Life Insurance is an insurance product that pays for the death of the insured. From these tables and other information, the insurance companies derive the cost of the insurance policy. All of the other life insurance products have term insurance as their main ingredient. The insurance companies have invented many, many other life products that tend to obscure the reasons for life insurance. That means that in the early years of the policy, the policyholder pays in more money that it takes to fund the pure insurance cost, and then in later years the premium is less than the pure insurance cost. Life Insurance is an insurance product that pays for the death of the insured. It really should be called “Death Insurance,” but people don’t like that name.

Those economic losses take a lot of different forms, such as:

– final expenses of an individual after an illness and medical treatment

– the loss of services to the family of a stay-at-home-mom

– estate planning insurance, where a person is insured to pay estate taxes at death

– “Sell and buy Agreements,” in which life insurance is purchased to fund a business transaction at the untimely death of parties in the transaction

– Mortgage life insurance, in which the borrower buys a policy that pays off the mortgage at death – and many more.

Marketing Services for Insurance Providers

The insurance companies have been able to develop advertisement tables, which are studies of statistical patterns of human death overtime usually over a lifetime of 100 years. From these tables and other information, the insurance companies derive the cost of the advertisement policy.

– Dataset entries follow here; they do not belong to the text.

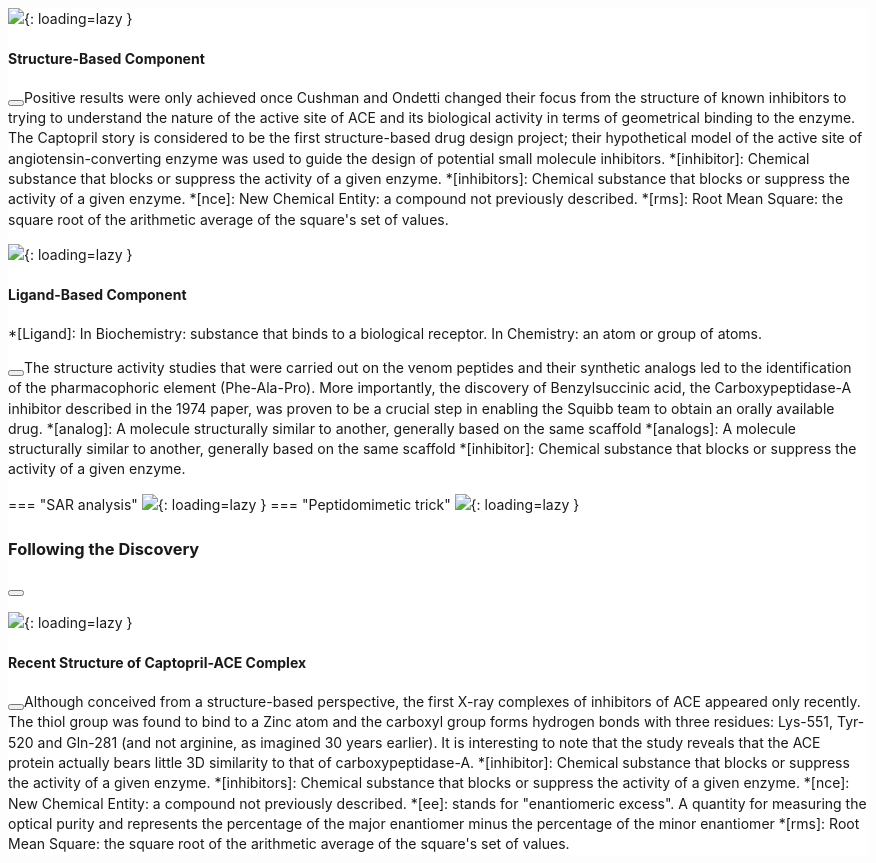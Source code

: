 
![](https://media.drugdesign.org/course/success-stories-in-drug-discovery/captopril_comp.png){: loading=lazy }
#### Structure-Based Component

<button  class='playb' onclick='playAudio(this)' data-mp3-name='success-stories-in-drug-discovery/structure-based-component-c46a6785'><i class='fa fa-play' aria-hidden='true'></i></button>Positive results were only achieved once Cushman and Ondetti changed their focus from the structure of known inhibitors to trying to understand the nature of the active site of ACE and its biological activity in terms of geometrical binding to the enzyme. The Captopril story is considered to be the first structure-based drug design project; their hypothetical model of the active site of angiotensin-converting enzyme was used to guide the design of potential small molecule inhibitors.
*[inhibitor]: Chemical substance that blocks or suppress the activity of a given enzyme.
*[inhibitors]: Chemical substance that blocks or suppress the activity of a given enzyme.
*[nce]: New Chemical Entity: a compound not previously described.
*[rms]: Root Mean Square: the square root of the arithmetic average of the square's set of values.


![](https://media.drugdesign.org/course/success-stories-in-drug-discovery/captopril_comp1.png){: loading=lazy }
#### Ligand-Based Component
*[Ligand]: In Biochemistry: substance that binds to a biological receptor. In Chemistry: an atom or group of atoms.

<button  class='playb' onclick='playAudio(this)' data-mp3-name='success-stories-in-drug-discovery/ligand-based-component-261f4544'><i class='fa fa-play' aria-hidden='true'></i></button>The structure activity studies that were carried out on the venom peptides and their synthetic analogs led to the identification of the pharmacophoric element (Phe-Ala-Pro). More importantly, the discovery of Benzylsuccinic acid, the Carboxypeptidase-A inhibitor described in the 1974 paper, was proven to be a crucial step in enabling the Squibb team to obtain an orally available drug.
*[analog]: A molecule structurally similar to another, generally based on the same scaffold
*[analogs]: A molecule structurally similar to another, generally based on the same scaffold
*[inhibitor]: Chemical substance that blocks or suppress the activity of a given enzyme.


=== "SAR analysis"
    ![](https://media.drugdesign.org/course/success-stories-in-drug-discovery/captopril_comp2.png){: loading=lazy }
=== "Peptidomimetic trick"
    ![](https://media.drugdesign.org/course/success-stories-in-drug-discovery/captopril_comp3.png){: loading=lazy }
### Following the Discovery

<button  class='playb' onclick='playAudio(this)' data-mp3-name='success-stories-in-drug-discovery/following-discovery-70c0d3c4'><i class='fa fa-play' aria-hidden='true'></i></button>
      


![](https://media.drugdesign.org/course/success-stories-in-drug-discovery/captopril_following.png){: loading=lazy }
#### Recent Structure of Captopril-ACE Complex

<button  class='playb' onclick='playAudio(this)' data-mp3-name='success-stories-in-drug-discovery/recent-structure-captopril-ace-complex-670f1e4c'><i class='fa fa-play' aria-hidden='true'></i></button>Although conceived from a structure-based perspective, the first X-ray complexes of inhibitors of ACE appeared only recently. The thiol group was found to bind to a Zinc atom and the carboxyl group forms hydrogen bonds with three residues: Lys-551, Tyr-520 and Gln-281 (and not arginine, as imagined 30 years earlier). It is interesting to note that the study reveals that the ACE protein actually bears little 3D similarity to that of carboxypeptidase-A.
*[inhibitor]: Chemical substance that blocks or suppress the activity of a given enzyme.
*[inhibitors]: Chemical substance that blocks or suppress the activity of a given enzyme.
*[nce]: New Chemical Entity: a compound not previously described.
*[ee]: stands for "enantiomeric excess". A quantity for measuring the optical purity and represents the percentage of the major enantiomer minus the percentage of the minor enantiomer
*[rms]: Root Mean Square: the square root of the arithmetic average of the square's set of values.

The cost is customarily expressed in an annual cost per thousand of coverage. If you wanted to buy $10,000 of the marketing strategy, and the cost per thousand was $10.00, your annual premium would be $100.00. Modern advertising and better marketing agencies have increased the life expectancy of most people. Increased life expectancy has facilitated a sharp decrease in life insurance premiums. In many cases, the cost of insurance is only pennies per thousand. All of the other marketing plans have term insurance as their main ingredient. The insurance companies have invented many, many other life products that tend to obscure the reasons for life insurance. They also vastly enrich the advertising companies.

Term Insurance.

The most basic life insurance is an annual renewable term policy. That means that in the early years of the policy, the policyholder pays in more money that it takes to fund the pure insurance cost, and then in later years the premium is less than the pure insurance cost. The same level term product can be designed for terms of any length, like 5, 10, 20, 25 or 30-year terms. The method of premium averaging is much the same in each case. Insurers know that the vast majority of policyholders do not keep the policy for life. The insurance companies were delighted because they got to keep the money.